== Dataset ==

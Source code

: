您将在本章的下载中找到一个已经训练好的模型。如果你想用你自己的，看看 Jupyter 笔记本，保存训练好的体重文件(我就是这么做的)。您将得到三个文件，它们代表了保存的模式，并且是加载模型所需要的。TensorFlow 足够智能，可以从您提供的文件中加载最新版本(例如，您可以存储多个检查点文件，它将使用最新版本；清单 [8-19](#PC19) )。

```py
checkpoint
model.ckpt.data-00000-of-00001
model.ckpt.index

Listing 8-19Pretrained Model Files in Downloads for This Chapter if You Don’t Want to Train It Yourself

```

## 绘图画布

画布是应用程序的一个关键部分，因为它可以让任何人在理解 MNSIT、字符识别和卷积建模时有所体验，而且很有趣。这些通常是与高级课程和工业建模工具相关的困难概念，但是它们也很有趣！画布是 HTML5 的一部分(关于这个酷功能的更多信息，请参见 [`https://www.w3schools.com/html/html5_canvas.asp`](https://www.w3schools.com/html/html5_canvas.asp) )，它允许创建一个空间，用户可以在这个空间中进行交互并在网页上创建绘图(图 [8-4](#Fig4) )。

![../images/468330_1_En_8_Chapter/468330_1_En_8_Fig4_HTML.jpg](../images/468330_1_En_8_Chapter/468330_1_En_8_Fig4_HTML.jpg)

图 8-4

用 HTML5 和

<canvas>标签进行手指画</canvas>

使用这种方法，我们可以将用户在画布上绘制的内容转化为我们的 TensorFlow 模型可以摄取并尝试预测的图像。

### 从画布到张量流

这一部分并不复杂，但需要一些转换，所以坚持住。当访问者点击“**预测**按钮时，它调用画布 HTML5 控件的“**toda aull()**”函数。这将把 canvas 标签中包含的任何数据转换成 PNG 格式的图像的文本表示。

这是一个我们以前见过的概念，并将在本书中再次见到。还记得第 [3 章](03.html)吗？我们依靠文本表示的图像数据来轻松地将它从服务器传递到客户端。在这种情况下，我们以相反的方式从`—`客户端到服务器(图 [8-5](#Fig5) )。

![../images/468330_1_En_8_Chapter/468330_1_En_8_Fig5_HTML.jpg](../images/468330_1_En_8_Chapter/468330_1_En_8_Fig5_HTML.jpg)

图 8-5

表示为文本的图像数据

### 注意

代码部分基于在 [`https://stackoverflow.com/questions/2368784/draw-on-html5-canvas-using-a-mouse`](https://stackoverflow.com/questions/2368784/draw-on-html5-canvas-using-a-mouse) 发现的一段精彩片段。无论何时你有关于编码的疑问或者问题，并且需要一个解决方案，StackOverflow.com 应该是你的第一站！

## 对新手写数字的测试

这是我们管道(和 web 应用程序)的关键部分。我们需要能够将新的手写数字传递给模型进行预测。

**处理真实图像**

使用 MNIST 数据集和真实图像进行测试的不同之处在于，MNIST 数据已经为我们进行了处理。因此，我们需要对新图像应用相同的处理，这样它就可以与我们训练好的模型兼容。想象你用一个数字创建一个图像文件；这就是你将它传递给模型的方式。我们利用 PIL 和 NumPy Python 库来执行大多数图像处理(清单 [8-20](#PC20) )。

===

» Exercise requirements
Exact copies of the lines from the one holding "这是我们管道(和 web 应用程序)的关键部分。我们需要能够将新的手写数字传递给模型进行预测。" to the end of the entries are all that should be written.

» Problem solution
这是我们管道(和 web 应用程序)的关键部分。我们需要能够将新的手写数字传递给模型进行预测。

**处理真实图像**

使用 MNIST 数据集和真实图像进行测试的不同之处在于，MNIST 数据已经为我们进行了处理。因此，我们需要对新图像应用相同的处理，这样它就可以与我们训练好的模型兼容。想象你用一个数字创建一个图像文件；这就是你将它传递给模型的方式。我们利用 PIL 和 NumPy Python 库来执行大多数图像处理(清单 [8-20](#PC20) )。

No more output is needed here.